── Data for the task
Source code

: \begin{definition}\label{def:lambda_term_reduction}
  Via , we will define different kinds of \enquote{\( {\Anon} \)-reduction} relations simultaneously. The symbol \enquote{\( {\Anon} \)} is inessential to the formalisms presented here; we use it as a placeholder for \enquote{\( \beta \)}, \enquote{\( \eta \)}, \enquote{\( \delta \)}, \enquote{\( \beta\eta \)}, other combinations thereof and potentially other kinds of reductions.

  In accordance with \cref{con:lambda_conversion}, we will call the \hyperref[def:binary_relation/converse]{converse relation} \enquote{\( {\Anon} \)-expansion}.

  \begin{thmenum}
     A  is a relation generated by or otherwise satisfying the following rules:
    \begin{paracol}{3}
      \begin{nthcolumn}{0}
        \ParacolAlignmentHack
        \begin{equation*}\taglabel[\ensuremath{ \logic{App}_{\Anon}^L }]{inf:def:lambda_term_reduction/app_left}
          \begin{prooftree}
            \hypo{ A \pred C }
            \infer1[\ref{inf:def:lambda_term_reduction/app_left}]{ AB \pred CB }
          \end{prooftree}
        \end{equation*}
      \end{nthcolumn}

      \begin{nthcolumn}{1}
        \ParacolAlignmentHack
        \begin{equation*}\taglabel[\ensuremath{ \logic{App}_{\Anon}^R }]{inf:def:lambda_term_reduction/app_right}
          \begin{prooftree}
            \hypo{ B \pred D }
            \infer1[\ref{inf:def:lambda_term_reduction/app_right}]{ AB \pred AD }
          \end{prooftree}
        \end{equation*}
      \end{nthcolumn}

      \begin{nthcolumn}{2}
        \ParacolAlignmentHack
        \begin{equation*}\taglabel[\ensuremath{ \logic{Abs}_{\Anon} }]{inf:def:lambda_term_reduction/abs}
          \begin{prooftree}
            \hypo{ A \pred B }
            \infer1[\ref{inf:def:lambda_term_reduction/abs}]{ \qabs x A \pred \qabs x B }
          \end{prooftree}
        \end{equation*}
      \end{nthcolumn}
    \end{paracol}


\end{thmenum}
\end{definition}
────
What you have to do:
All of the records above must be reproduced exactly.

Task response:
Source code

: \begin{definition}\label{def:lambda_term_reduction}
  Via , we will define different kinds of \enquote{\( {\Anon} \)-reduction} relations simultaneously. The symbol \enquote{\( {\Anon} \)} is inessential to the formalisms presented here; we use it as a placeholder for \enquote{\( \beta \)}, \enquote{\( \eta \)}, \enquote{\( \delta \)}, \enquote{\( \beta\eta \)}, other combinations thereof and potentially other kinds of reductions.

  In accordance with \cref{con:lambda_conversion}, we will call the \hyperref[def:binary_relation/converse]{converse relation} \enquote{\( {\Anon} \)-expansion}.

  \begin{thmenum}
     A  is a relation generated by or otherwise satisfying the following rules:
    \begin{paracol}{3}
      \begin{nthcolumn}{0}
        \ParacolAlignmentHack
        \begin{equation*}\taglabel[\ensuremath{ \logic{App}_{\Anon}^L }]{inf:def:lambda_term_reduction/app_left}
          \begin{prooftree}
            \hypo{ A \pred C }
            \infer1[\ref{inf:def:lambda_term_reduction/app_left}]{ AB \pred CB }
          \end{prooftree}
        \end{equation*}
      \end{nthcolumn}

      \begin{nthcolumn}{1}
        \ParacolAlignmentHack
        \begin{equation*}\taglabel[\ensuremath{ \logic{App}_{\Anon}^R }]{inf:def:lambda_term_reduction/app_right}
          \begin{prooftree}
            \hypo{ B \pred D }
            \infer1[\ref{inf:def:lambda_term_reduction/app_right}]{ AB \pred AD }
          \end{prooftree}
        \end{equation*}
      \end{nthcolumn}

      \begin{nthcolumn}{2}
        \ParacolAlignmentHack
        \begin{equation*}\taglabel[\ensuremath{ \logic{Abs}_{\Anon} }]{inf:def:lambda_term_reduction/abs}
          \begin{prooftree}
            \hypo{ A \pred B }
            \infer1[\ref{inf:def:lambda_term_reduction/abs}]{ \qabs x A \pred \qabs x B }
          \end{prooftree}
        \end{equation*}
      \end{nthcolumn}
    \end{paracol}


\end{thmenum}
\end{definition}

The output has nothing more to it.